So...I've had this blog for about six weeks and have yet to get really personal but today's the day. If you know me, you know that I'm really outgoing and pretty open and honest. There's not really anything I mind sharing with people but today's sadness is one of them. The reason I want to share is because hopefully, it will help me get things off my chest but more importantly, help start the conversation and healing with others.
One year ago today, I had my first miscarriage. I was eight weeks along. I had been so excited that I had already been online to pick out baby bedding, for a girl of course. We were already talking about how to arrange our house for the new addition and even baby names! I was so shocked when we went for an ultrasound and the Dr. said there was no heart beat. My stomach dropped and I felt like I couldn't breathe. That moment felt like it lasted forever. I heard what the Dr. said but my mind couldn't process it. I thought it was a mistake & that what he just said wasn't true. I was speechless.

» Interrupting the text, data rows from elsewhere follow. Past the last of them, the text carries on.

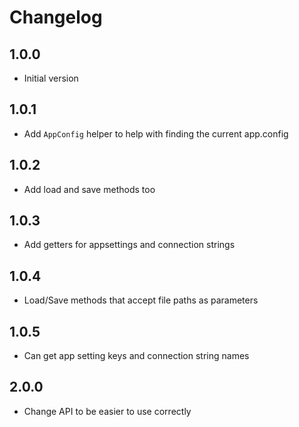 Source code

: # Changelog

## 1.0.0

* Initial version

## 1.0.1

* Add `AppConfig` helper to help with finding the current app.config

## 1.0.2

* Add load and save methods too

## 1.0.3

* Add getters for appsettings and connection strings

## 1.0.4

* Load/Save methods that accept file paths as parameters

## 1.0.5

* Can get app setting keys and connection string names

## 2.0.0

* Change API to be easier to use correctly
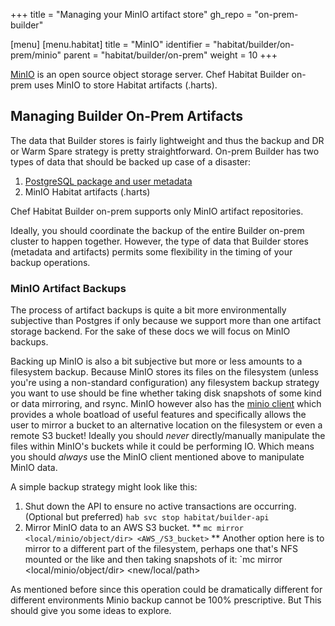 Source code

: +++
title = "Managing your MinIO artifact store"
gh_repo = "on-prem-builder"

[menu]
  [menu.habitat]
    title = "MinIO"
    identifier = "habitat/builder/on-prem/minio"
    parent = "habitat/builder/on-prem"
    weight = 10
+++

[MinIO](https://min.io/) is an open source object storage server.
Chef Habitat Builder on-prem uses MinIO to store Habitat artifacts (.harts).

## Managing Builder On-Prem Artifacts

The data that Builder stores is fairly lightweight and thus the backup and DR or Warm Spare strategy is pretty straightforward. On-prem Builder has two types of data that should be backed up case of a disaster:

1. [PostgreSQL package and user metadata](./postgres.md#postgresql-data-backups)
1. MinIO Habitat artifacts (.harts)

Chef Habitat Builder on-prem supports only MinIO artifact repositories.

Ideally, you should coordinate the backup of the entire Builder on-prem cluster to happen together. However, the type of data that Builder stores (metadata and artifacts) permits some flexibility in the timing of your backup operations.

### MinIO Artifact Backups

The process of artifact backups is quite a bit more environmentally subjective than Postgres if only because we support more than one artifact storage backend. For the sake of these docs we will focus on MinIO backups.

Backing up MinIO is also a bit subjective but more or less amounts to a filesystem backup. Because MinIO stores its files on the filesystem (unless you're using a non-standard configuration) any filesystem backup strategy you want to use should be fine whether taking disk snapshots of some kind or data  mirroring, and rsync. MinIO however also has the [minio client](https://docs.min.io/docs/minio-client-quickstart-guide.html) which provides a whole boatload of useful features and specifically allows the user to mirror a bucket to an alternative location on the filesystem or even a remote S3 bucket! Ideally you should _never_ directly/manually manipulate the files within MinIO's buckets while it could be performing IO. Which means you should _always_ use the MinIO client mentioned above to manipulate MinIO data.

A simple backup strategy might look like this:

1. Shut down the API to ensure no active transactions are occurring. (Optional but preferred)
        `hab svc stop habitat/builder-api`
1. Mirror MinIO data to an AWS S3 bucket. **
        `mc mirror <local/minio/object/dir> <AWS_/S3_bucket>`
** Another option here is to mirror to a different part of the filesystem, perhaps one that's NFS mounted or the like and then taking snapshots of it:
        `mc mirror <local/minio/object/dir> <new/local/path>

As mentioned before since this operation could be dramatically different for different environments Minio backup cannot be 100% prescriptive. But This should give you some ideas to explore.
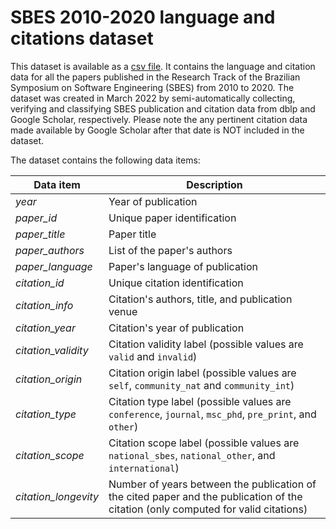 # SBES 2010-2020 language and citations dataset

This dataset is available as a [csv file](sbes2010-2020-dataset.csv). It contains the language and citation data for all the papers published in the Research Track of the Brazilian Symposium on Software Engineering (SBES) from 2010 to 2020. The dataset was created in March 2022 by semi-automatically collecting, verifying and classifying SBES publication and citation data from dblp and Google Scholar, respectively. Please note the any pertinent citation data made available by Google Scholar after that date is NOT included in the dataset.

The dataset contains the following data items:

Data item | Description
--- | ---
*year* | Year of publication
*paper_id* | Unique paper identification
*paper_title* | Paper title
*paper_authors* | List of the paper's authors
*paper_language* | Paper's language of publication
*citation_id* | Unique citation identification
*citation_info* | Citation's authors, title, and publication venue
*citation_year* | Citation's year of publication
*citation_validity* | Citation validity label (possible values are `valid` and `invalid`)
*citation_origin* | Citation origin label (possible values are `self`, `community_nat` and `community_int`)
*citation_type* | Citation type label (possible values are `conference`, `journal`, `msc_phd`, `pre_print`, and `other`)
*citation_scope* | Citation scope label (possible values are `national_sbes`, `national_other`, and `international`)
*citation_longevity* | Number of years between the publication of the cited paper and the publication of the citation (only computed for valid citations)
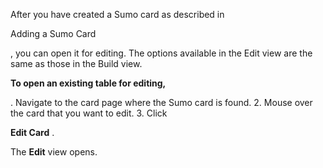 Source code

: 

After you have created a Sumo card as described in

Adding a Sumo Card

, you can open it for editing. The options available in the Edit view are the same as those in the Build view.


**To open an existing table for editing,**

. Navigate to the card page where the Sumo card is found.
2. Mouse over the card that you want to edit.
3. Click

>
 **Edit Card**
 .


 The
 **Edit**
 view opens.


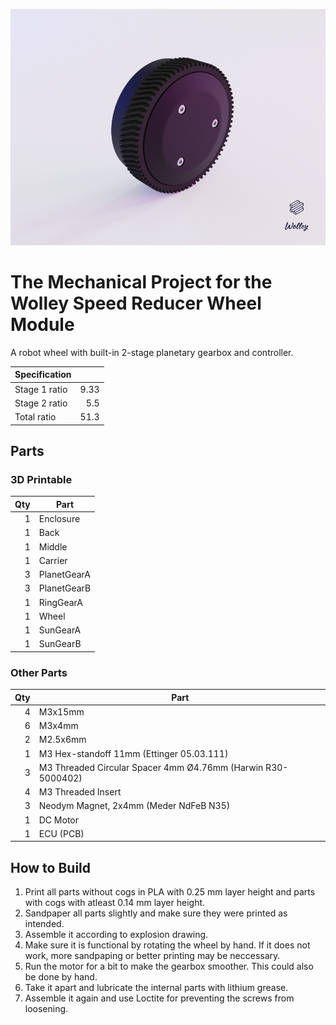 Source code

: 
![Wolley Wheel](wolley_wheel.png)

The Mechanical Project for the Wolley Speed Reducer Wheel Module
================================================================

A robot wheel with built-in 2-stage planetary gearbox and controller.

| Specification |      |
| ------------- | ----:|
| Stage 1 ratio | 9.33 |
| Stage 2 ratio |  5.5 |
| Total ratio   | 51.3 |

Parts
-----

### 3D Printable

| Qty | Part        |
| ---:| ----------- |
|   1 | Enclosure   |
|   1 | Back        |
|   1 | Middle      |
|   1 | Carrier     |
|   3 | PlanetGearA |
|   3 | PlanetGearB |
|   1 | RingGearA   |
|   1 | Wheel       |
|   1 | SunGearA    |
|   1 | SunGearB    |

### Other Parts

| Qty | Part                                                         |
| ---:| ------------------------------------------------------------ |
|   4 | M3x15mm                                                      |
|   6 | M3x4mm                                                       |
|   2 | M2.5x6mm                                                     |
|   1 | M3 Hex-standoff 11mm (Ettinger 05.03.111)                    |
|   3 | M3 Threaded Circular Spacer 4mm Ø4.76mm (Harwin R30-5000402) |
|   4 | M3 Threaded Insert                                           |
|   3 | Neodym Magnet, 2x4mm (Meder NdFeB N35)                       |
|   1 | DC Motor                                                     |
|   1 | ECU (PCB)                                                    |

How to Build
------------

1. Print all parts without cogs in PLA with 0.25 mm layer height and parts
   with cogs with atleast 0.14 mm layer height.
2. Sandpaper all parts slightly and make sure they were printed as intended.
3. Assemble it according to explosion drawing. 
4. Make sure it is functional by rotating the wheel by hand. If it does not
   work, more sandpaping or better printing may be neccessary.
5. Run the motor for a bit to make the gearbox smoother. This could also be
   done by hand.
6. Take it apart and lubricate the internal parts with lithium grease.
7. Assemble it again and use Loctite for preventing the screws from loosening.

The Dr. talked to us about our options...that day, if you can believe it. How awful. Brian and I didn't even have a moment to ourselves and our Dr. was already talking about what should happen next. He said that we should have a D&C. I didn't even really know what that was. I had never known anyone personally that had a miscarriage, either naturally or thru D&C. I had nowhere to turn...just my loving husband and God. After talking with the Dr. several times and listening to his reason why I should have the D&C...I agreed. He said it would bring closure faster and it didn't. I had a gut feeling the morning of the procedure that I shouldn't be doing it and I kept reminding myself what the Dr. said and that it was for the best. For the next several months, I cried off and on. Sometimes, the tears would come at the drop of hat...seemingly for no reason at all. I was grieving for someone I had never met. There was a hole in my heart and I had no one to confide in that had gone thru the same thing. I got a few emails from old friends saying they had lost a pregnancy but no phone calls or anyone willing to talk me thru the rollercoaster of emotions. The only place I felt comfort was in the quiet, with my Lord.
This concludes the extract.